[[ Supplied entries open ]]
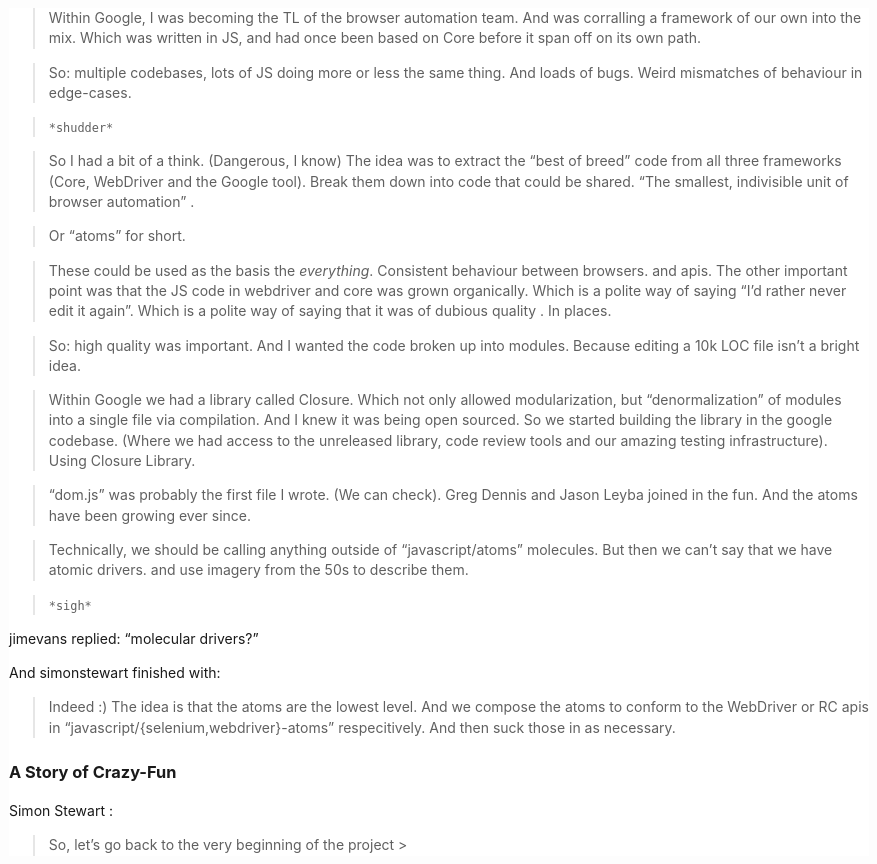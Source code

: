 > Within Google, I was becoming the TL of the browser automation team. And was corralling a framework of our own into the mix. Which was written in JS, and had once been based on Core before it span off on its own path.

> So: multiple codebases, lots of JS doing more or less the same thing. And loads of bugs. Weird mismatches of behaviour in edge-cases.

> `*shudder*`

> So I had a bit of a think. \(Dangerous, I know\) The idea was to extract the “best of breed” code from all three frameworks \(Core, WebDriver and the Google tool\). Break them down into code that could be shared. “The smallest, indivisible unit of browser automation” .

> Or “atoms” for short.

> These could be used as the basis the _everything_. Consistent behaviour between browsers. and apis. The other important point was that the JS code in webdriver and core was grown organically. Which is a polite way of saying “I’d rather never edit it again”. Which is a polite way of saying that it was of dubious quality . In places.

> So: high quality was important. And I wanted the code broken up into modules. Because editing a 10k LOC file isn’t a bright idea.

> Within Google we had a library called Closure. Which not only allowed modularization, but “denormalization” of modules into a single file via compilation. And I knew it was being open sourced. So we started building the library in the google codebase. \(Where we had access to the unreleased library, code review tools and our amazing testing infrastructure\). Using Closure Library.

> “dom.js” was probably the first file I wrote. \(We can check\). Greg Dennis and Jason Leyba joined in the fun. And the atoms have been growing ever since.

> Technically, we should be calling anything outside of “javascript/atoms” molecules. But then we can’t say that we have atomic drivers. and use imagery from the 50s to describe them.

> `*sigh*`

jimevans replied: “molecular drivers?”

And simonstewart finished with:

> Indeed :\) The idea is that the atoms are the lowest level. And we compose the atoms to conform to the WebDriver or RC apis in “javascript/\{selenium,webdriver\}-atoms” respecitively. And then suck those in as necessary.

### A Story of Crazy-Fun

Simon Stewart :

> So, let’s go back to the very beginning of the project   >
[[ Supplied entries closed ]]
• _Your goal_
Transcribe the material as is, with images omitted.

• _Task answer_
Source code

: > Within Google, I was becoming the TL of the browser automation team. And was corralling a framework of our own into the mix. Which was written in JS, and had once been based on Core before it span off on its own path.

> So: multiple codebases, lots of JS doing more or less the same thing. And loads of bugs. Weird mismatches of behaviour in edge-cases.

> `*shudder*`

> So I had a bit of a think. \(Dangerous, I know\) The idea was to extract the “best of breed” code from all three frameworks \(Core, WebDriver and the Google tool\). Break them down into code that could be shared. “The smallest, indivisible unit of browser automation” .

> Or “atoms” for short.

> These could be used as the basis the _everything_. Consistent behaviour between browsers. and apis. The other important point was that the JS code in webdriver and core was grown organically. Which is a polite way of saying “I’d rather never edit it again”. Which is a polite way of saying that it was of dubious quality . In places.

> So: high quality was important. And I wanted the code broken up into modules. Because editing a 10k LOC file isn’t a bright idea.

> Within Google we had a library called Closure. Which not only allowed modularization, but “denormalization” of modules into a single file via compilation. And I knew it was being open sourced. So we started building the library in the google codebase. \(Where we had access to the unreleased library, code review tools and our amazing testing infrastructure\). Using Closure Library.

> “dom.js” was probably the first file I wrote. \(We can check\). Greg Dennis and Jason Leyba joined in the fun. And the atoms have been growing ever since.

> Technically, we should be calling anything outside of “javascript/atoms” molecules. But then we can’t say that we have atomic drivers. and use imagery from the 50s to describe them.

> `*sigh*`

jimevans replied: “molecular drivers?”

And simonstewart finished with:

> Indeed :\) The idea is that the atoms are the lowest level. And we compose the atoms to conform to the WebDriver or RC apis in “javascript/\{selenium,webdriver\}-atoms” respecitively. And then suck those in as necessary.

### A Story of Crazy-Fun

Simon Stewart :

> So, let’s go back to the very beginning of the project   >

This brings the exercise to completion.